HESI RN
Pharmacology HESI
1. A client is being monitored while receiving bethanechol chloride (Urecholine) for urinary retention. Which of the following indicates a therapeutic effect of this medication?
- A. Increased heart rate
- B. Increased peristalsis
- C. Passage of flatus
- D. Urinary output of 50 mL per hour
Correct answer: D
Rationale: Bethanechol chloride (Urecholine) is administered to stimulate the bladder and treat urinary retention. The therapeutic effect is indicated by an increased urinary output, as it demonstrates the medication's ability to prompt the bladder to empty. Increased heart rate and passage of flatus are unrelated to the therapeutic effects of bethanechol. Although bethanechol can increase peristalsis, the primary therapeutic goal is to address urinary retention.
2. Which statement by the client indicates a need for further teaching about the use of metoprolol (Lopressor)?
- A. I will not stop taking the medication abruptly.
- B. I will take my pulse before taking the medication.
- C. I will take the medication with food.
- D. I will take the medication at bedtime.
Correct answer: D
Rationale: The correct answer is D because taking metoprolol (Lopressor) at bedtime is not specifically recommended. Metoprolol should be taken with food to enhance absorption. It is crucial for the client not to stop taking the medication abruptly to prevent rebound hypertension or other adverse effects. Additionally, monitoring the pulse before taking metoprolol is important for assessing its effect on heart rate.
3. A client with a history of chronic heart failure is prescribed spironolactone (Aldactone). Which of the following statements indicates that the client understands the medication teaching?
- A. I will avoid potassium-rich foods.
- B. I will not use a salt substitute.
- C. I will monitor my weight daily.
- D. I will increase my fluid intake as prescribed.
Correct answer: A
Rationale: The correct statement is 'I will avoid potassium-rich foods.' Spironolactone (Aldactone) is a potassium-sparing diuretic, which can lead to hyperkalemia if potassium intake is not regulated. Therefore, avoiding potassium-rich foods is crucial to prevent this complication. Using a salt substitute can also increase potassium levels. Monitoring weight daily is essential in heart failure management, but it is not specific to spironolactone. Increasing fluid intake as prescribed is generally recommended for heart failure management but is not directly related to spironolactone use.
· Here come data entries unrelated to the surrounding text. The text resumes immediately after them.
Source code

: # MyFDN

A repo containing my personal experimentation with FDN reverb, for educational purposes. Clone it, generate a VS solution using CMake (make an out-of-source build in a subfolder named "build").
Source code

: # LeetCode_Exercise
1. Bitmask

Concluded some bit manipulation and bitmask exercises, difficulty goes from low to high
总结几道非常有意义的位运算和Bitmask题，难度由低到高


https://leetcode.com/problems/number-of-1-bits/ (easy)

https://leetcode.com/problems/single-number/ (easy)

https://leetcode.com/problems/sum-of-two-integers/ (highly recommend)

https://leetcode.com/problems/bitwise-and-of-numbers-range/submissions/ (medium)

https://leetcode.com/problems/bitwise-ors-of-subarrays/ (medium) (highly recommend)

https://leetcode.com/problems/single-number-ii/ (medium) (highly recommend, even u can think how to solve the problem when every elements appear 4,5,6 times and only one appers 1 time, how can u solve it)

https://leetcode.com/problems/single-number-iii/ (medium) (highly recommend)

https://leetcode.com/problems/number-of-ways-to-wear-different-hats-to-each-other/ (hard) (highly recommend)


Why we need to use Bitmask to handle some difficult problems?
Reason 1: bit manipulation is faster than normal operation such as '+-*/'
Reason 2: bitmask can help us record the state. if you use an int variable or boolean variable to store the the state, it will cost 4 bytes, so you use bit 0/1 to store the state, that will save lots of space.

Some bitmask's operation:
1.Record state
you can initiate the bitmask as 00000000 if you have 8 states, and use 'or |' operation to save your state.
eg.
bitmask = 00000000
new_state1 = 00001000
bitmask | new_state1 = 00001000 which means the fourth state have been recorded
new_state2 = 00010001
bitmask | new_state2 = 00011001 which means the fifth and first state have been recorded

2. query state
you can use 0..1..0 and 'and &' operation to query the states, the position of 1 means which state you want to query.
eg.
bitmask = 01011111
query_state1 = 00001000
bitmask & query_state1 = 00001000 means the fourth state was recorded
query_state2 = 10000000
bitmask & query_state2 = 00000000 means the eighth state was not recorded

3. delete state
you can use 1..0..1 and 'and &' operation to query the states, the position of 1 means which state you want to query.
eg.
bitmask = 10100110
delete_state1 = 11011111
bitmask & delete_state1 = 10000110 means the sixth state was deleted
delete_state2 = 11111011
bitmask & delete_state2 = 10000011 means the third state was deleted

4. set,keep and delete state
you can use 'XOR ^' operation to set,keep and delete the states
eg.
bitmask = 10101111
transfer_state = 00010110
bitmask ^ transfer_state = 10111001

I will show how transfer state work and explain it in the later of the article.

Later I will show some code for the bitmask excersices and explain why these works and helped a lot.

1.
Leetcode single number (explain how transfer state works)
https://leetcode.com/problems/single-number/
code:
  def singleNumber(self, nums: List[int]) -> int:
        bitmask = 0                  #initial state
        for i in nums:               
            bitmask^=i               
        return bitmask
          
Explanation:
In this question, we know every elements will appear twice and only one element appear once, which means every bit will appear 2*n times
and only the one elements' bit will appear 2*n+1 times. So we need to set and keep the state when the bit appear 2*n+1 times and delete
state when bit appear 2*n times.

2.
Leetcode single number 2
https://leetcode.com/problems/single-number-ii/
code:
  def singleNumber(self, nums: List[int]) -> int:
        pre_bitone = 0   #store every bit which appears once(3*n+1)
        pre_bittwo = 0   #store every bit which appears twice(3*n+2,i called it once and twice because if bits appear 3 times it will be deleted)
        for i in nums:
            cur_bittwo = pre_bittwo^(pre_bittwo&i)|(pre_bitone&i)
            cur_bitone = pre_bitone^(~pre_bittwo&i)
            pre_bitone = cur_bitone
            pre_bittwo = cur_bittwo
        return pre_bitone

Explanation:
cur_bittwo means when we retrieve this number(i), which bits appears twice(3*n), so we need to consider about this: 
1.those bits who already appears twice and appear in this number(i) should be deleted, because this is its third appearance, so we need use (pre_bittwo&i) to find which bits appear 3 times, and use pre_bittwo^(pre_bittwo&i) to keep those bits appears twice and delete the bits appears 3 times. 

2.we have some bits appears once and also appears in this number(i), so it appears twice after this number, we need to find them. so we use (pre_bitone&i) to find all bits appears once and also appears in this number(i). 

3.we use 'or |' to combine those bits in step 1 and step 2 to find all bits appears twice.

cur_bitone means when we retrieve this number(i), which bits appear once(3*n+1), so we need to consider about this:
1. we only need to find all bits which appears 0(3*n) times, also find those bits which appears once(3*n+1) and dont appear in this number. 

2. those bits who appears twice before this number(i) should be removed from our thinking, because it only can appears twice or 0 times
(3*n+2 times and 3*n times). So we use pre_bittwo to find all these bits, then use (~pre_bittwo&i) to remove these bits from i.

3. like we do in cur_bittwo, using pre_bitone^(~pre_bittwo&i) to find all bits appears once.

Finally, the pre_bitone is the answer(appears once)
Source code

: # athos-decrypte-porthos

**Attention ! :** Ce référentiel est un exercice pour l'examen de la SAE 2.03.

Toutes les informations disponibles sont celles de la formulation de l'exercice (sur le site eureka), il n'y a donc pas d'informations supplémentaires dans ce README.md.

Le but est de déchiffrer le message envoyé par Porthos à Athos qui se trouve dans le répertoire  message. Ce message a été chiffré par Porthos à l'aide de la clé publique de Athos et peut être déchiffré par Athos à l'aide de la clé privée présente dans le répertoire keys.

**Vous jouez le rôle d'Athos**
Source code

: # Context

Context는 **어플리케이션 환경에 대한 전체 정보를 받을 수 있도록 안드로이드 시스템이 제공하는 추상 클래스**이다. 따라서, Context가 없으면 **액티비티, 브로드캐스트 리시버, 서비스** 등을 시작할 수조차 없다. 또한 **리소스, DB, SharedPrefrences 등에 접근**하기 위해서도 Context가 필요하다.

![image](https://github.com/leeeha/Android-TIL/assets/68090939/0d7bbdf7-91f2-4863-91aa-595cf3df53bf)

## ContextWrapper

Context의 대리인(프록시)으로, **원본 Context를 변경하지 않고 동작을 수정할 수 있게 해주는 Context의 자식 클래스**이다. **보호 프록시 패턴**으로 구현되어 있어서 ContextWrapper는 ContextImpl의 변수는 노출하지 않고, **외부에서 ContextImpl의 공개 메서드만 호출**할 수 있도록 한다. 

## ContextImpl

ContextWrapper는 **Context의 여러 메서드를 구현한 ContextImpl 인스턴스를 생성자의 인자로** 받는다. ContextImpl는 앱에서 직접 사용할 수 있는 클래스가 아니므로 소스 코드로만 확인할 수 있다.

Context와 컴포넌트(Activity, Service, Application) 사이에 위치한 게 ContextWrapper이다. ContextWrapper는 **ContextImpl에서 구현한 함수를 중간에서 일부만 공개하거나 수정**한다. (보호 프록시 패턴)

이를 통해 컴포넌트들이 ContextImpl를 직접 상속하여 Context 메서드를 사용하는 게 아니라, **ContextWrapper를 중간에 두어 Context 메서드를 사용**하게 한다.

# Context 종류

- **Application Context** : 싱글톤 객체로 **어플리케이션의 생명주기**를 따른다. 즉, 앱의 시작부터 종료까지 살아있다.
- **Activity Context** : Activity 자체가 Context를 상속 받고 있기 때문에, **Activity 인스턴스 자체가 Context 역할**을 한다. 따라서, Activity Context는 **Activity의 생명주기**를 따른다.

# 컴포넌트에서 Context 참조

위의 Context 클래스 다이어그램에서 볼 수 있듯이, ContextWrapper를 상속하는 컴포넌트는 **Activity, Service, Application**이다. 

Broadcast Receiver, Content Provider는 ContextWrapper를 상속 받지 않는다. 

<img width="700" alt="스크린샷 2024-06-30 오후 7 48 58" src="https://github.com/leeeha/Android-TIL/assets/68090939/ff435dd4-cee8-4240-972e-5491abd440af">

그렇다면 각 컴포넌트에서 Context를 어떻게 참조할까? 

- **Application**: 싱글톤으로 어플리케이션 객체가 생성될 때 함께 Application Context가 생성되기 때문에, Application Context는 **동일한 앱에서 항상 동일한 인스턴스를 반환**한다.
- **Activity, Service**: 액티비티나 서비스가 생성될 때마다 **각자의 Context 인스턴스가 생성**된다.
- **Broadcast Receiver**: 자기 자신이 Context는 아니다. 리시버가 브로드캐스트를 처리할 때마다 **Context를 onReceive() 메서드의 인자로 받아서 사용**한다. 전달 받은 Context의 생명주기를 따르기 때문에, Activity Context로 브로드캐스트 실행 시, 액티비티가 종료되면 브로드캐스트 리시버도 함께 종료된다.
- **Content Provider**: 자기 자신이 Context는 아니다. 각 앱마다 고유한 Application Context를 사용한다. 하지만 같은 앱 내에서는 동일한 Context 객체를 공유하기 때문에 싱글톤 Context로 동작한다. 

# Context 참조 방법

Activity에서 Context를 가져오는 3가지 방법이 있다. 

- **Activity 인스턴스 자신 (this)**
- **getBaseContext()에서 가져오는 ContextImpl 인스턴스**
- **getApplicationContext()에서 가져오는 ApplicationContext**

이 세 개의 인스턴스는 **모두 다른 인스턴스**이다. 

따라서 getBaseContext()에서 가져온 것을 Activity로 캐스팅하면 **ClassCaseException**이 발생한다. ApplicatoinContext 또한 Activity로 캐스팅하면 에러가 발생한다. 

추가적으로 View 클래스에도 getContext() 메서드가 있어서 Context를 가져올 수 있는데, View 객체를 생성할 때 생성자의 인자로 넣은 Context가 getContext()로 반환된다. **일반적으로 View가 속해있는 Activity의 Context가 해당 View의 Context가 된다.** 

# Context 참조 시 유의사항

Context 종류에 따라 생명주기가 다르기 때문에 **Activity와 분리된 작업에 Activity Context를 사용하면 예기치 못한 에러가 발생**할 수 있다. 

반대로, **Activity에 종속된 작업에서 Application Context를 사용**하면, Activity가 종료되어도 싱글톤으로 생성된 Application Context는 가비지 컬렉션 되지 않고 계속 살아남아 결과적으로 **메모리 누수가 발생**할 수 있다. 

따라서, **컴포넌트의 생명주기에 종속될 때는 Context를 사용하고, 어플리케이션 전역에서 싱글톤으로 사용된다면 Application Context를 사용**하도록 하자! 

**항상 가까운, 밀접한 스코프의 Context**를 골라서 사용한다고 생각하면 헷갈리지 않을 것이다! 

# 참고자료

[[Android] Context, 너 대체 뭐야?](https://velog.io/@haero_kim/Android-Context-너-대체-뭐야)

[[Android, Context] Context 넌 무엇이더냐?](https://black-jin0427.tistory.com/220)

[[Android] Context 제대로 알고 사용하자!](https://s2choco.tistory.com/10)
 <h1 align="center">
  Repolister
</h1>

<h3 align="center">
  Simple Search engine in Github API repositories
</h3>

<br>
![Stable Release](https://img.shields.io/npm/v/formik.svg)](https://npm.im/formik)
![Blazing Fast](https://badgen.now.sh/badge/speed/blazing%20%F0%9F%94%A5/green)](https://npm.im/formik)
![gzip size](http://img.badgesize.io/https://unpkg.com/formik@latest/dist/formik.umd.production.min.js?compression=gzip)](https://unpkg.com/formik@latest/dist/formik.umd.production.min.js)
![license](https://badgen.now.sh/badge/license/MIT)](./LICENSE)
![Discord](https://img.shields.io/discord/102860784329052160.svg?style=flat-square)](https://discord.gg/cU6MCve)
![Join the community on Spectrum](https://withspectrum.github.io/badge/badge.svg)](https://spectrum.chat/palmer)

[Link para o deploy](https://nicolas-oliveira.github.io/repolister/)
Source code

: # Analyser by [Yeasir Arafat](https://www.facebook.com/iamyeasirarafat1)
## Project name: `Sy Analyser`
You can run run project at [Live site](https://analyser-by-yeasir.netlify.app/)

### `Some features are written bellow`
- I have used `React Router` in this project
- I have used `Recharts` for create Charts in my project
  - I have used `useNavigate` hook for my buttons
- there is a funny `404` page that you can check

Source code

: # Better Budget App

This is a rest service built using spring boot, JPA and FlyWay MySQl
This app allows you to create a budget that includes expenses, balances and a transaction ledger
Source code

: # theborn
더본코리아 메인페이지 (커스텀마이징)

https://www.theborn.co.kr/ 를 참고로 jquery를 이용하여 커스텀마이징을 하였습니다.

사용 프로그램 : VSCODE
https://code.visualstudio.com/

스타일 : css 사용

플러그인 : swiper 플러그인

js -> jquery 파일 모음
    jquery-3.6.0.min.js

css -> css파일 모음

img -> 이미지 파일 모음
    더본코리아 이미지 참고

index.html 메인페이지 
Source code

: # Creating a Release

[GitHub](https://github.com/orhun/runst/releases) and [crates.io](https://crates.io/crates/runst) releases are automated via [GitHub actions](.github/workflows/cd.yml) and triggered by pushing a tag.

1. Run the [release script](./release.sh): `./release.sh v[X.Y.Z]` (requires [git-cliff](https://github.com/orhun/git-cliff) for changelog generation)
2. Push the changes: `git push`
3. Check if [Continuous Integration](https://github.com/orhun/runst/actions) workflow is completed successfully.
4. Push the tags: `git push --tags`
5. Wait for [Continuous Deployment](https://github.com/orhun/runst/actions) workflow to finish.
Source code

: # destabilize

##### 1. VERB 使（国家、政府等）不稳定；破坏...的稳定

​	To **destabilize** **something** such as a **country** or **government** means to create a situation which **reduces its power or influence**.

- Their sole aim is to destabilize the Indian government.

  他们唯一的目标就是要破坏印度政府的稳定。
4. The healthcare provider has prescribed silver sulfadiazine (Silvadene) for the client with a partial-thickness burn, which has cultured positive for gram-negative bacteria. The nurse is reinforcing information to the client about the medication. Which statement made by the client indicates a lack of understanding about the treatment?
- A. The medication is an antibacterial.
- B. The medication will help heal the burn.
- C. The medication will permanently stain my skin.
- D. The medication should be applied directly to the wound.
Correct answer: C
Rationale: The correct answer is C. Silver sulfadiazine is an antibacterial used to treat burns, helping in the healing process. It does not permanently stain the skin. Therefore, the statement indicating a lack of understanding is that the medication will permanently stain the skin.
5. A healthcare professional is monitoring a client who is receiving intravenous amphotericin B. Which of the following should prompt the healthcare professional to notify the healthcare provider immediately?
- A. Fever
- B. Headache
- C. Nausea
- D. Oliguria
Correct answer: D
Rationale: Amphotericin B is known to cause nephrotoxicity, which can lead to kidney damage. Oliguria, which is decreased urine output, is a concerning sign of kidney dysfunction and should be reported promptly to the healthcare provider to prevent further complications. Fever, headache, and nausea are common side effects of amphotericin B but are not as critical as oliguria in indicating potential kidney damage.